Isaia 58,1-9a e Matteo 9,14-15
Allora digiuneranno ...


Il digiuno non è una formalità rituale; scribi e farisei, discepoli di Giovanni ... fino anche a taluni cristiani di oggi vivono il digiuno e l'astinenza come un obbligo rituale, una penitenza ... Non è questo, non lo è mai stato ... Dice Isaia: "è questo il digiuno che voglio: sciogliere le catene inique, togliere i legami del giogo, rimandare liberi gli oppressi, spezzare ogni giogo, dividere il pane con l’affamato, introdurre in casa i miseri, senza tetto, vestire uno che vedi nudo ..."
Il digiuno è si una privazione ma rispetto alla ricerca delle cose e alla garanzia di noi stessi mettendo come prospettiva la ricerca e la disponibilità verso Dio e i fratelli.
Quando faremo digiuno, quello vero, faremo l'esperienza di quel digiuno che è "lo sposo che ci è tolto"; faremo digiuno di Gesù, proveremo l'esperienza del desiderio di lui: lui ci manca, lui ci completa, lui ci sazia, lui lo amiamo, lui è lo sposo ... La sua sazietà allora ci verrà donata nelle opere stese annunciate da Isaia, nelle opere di misericordia.
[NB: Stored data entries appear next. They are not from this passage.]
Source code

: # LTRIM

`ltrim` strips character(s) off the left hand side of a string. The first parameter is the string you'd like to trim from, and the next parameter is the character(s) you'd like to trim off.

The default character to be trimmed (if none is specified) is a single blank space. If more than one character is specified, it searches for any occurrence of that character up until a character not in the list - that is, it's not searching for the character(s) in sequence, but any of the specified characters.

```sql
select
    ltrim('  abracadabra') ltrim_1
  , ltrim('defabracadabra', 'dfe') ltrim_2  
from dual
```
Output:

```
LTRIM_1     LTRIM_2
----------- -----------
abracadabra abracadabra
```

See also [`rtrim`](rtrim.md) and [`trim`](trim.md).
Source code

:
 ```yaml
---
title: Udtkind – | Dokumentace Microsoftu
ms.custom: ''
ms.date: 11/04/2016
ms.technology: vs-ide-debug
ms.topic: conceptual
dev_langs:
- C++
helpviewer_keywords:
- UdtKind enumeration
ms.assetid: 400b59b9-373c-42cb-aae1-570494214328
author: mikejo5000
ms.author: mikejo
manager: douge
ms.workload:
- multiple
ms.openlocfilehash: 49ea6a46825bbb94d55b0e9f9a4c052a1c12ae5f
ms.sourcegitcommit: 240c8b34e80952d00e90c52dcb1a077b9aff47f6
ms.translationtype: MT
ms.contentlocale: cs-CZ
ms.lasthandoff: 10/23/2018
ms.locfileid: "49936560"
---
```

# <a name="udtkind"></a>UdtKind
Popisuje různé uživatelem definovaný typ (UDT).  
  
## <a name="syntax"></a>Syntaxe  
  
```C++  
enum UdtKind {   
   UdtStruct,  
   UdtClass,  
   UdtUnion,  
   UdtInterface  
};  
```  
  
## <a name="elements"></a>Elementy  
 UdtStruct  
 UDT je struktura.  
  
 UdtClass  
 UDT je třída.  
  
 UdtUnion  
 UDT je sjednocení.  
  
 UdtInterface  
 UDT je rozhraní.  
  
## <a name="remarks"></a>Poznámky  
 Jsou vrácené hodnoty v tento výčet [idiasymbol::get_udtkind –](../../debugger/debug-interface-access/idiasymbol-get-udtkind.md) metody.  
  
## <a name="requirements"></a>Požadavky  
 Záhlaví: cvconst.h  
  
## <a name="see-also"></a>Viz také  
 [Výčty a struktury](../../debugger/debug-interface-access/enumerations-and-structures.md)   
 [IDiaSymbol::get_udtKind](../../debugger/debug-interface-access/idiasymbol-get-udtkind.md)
In questo modo il digiuno e l'astinenza produrrà la sazietà.

giovedì 2 marzo 2017

Deuteronomio 30,15-20 e Luca 9,22-25
... perdere o rovinare se stessi ...


Il Vangelo del giorno si conclude con una domanda: "... quale vantaggio ha un uomo che guadagna il mondo intero, ma perde o rovina se stesso?"
Ma perché Gesù ha fatto una domanda così complicata? Perché l'evangelista la rilancia fino a noi?
Forse perché oggi come allora, tanti prima di noi e anche noi, non siamo immuni dal rovinare la nostra vita avvilendola con quelle scelte, anche quotidiane, che contraddicono ciò che è il nostro bene. La brama di "guadagnare" traduce la smania e l'affanno che trasforma la vita in un continuo vendersi al miglior offerente: potere, affetti, soldi, amicizie, convenienze, ipocrisie ecc... Ma un vivere speso così a cosa serve ... Ci si trova smarriti rispetto al senso della verità, rispetto a quel Dio amore, di cui ci professiamo figli. Giunti a quel punto non possiamo che dirci rovinati!
Nella comprensione che la comunità cristiana fa della croce, dopo la risurrezione di Gesù, essa non figura più come realtà ostile, ma nelle stesse parole del Signore, traduce il farsi carico della quotidianità, ma con la fede di chi è nella sequela di Gesù. Con questo atteggiamento è impossibile svendersi al mondo e alla sua concupiscenza, in questo modo non ci si perde e non ci si rovina, ma ci si salva!

mercoledì 1 marzo 2017

Gioele 2,12-18 / Salmo 50 / 2 Corinzi 5,20-6,2 / Matteo 6,1-6.16-18
... E il Padre tuo ti ricompenserà!

La Quareima che oggi iniziamo, ci pone in una relazione in cui, a ben vedere, il Padre che vede nel segreto ci ricompenserà. Ma cosa significa questa ricompensa?
Fuori da ogni logica di scambio o di retribuzione, la ricompensa è la condizione finale del percorso di conversione. Questo è il momento favorevole, attraverso il quale, possiamo imprimere alla nostra vita quella novità, frutto della "intensificazione della vita dello Spirito in noi", come dice Papa Francesco nel messaggio quaresimale.
Attraverso le esperienze di: pregherà, digiuno ed elemosina, le quali, se vissute fino in fondo, e con alla base a parola di Dio, ascoltata e meditata, ci permette di riappropriarci della nostra identità cristiana.
Rimettere al centro la parola significa, riconoscere come ma "Scrittura" è capace di plasmarci e, non solo di parlare al nostro cuore e in noi, ma ci svela ciò che Dio ci chiede ... Ogni giorno ... Per plasmarci ogni giorno.
La scrittura, ci mette di fronte la tentazione del possesso di noi stessi e delle ricchezze, del denaro, che è utile, ma che è pure capace di asservirci alla logica dell'egoismo, distruggendo in noi lo spazio in cui amare Dio e i fratelli.
Dice il Papa, prendendo spunto dalla parabola del povero Lazzaro e del ricco, che il vero problema del ricco, la radice dei suoi mali, è non avere ascoltato la parola di Dio... Non averla ascoltata, fatta propria, amata ... E così, arrivare a non amare Dio e a disprezzare il prossimo. Dice il Papa: "chiudere il cuore al dono di Dio che parla è chiudere il cuore al dono del fratello".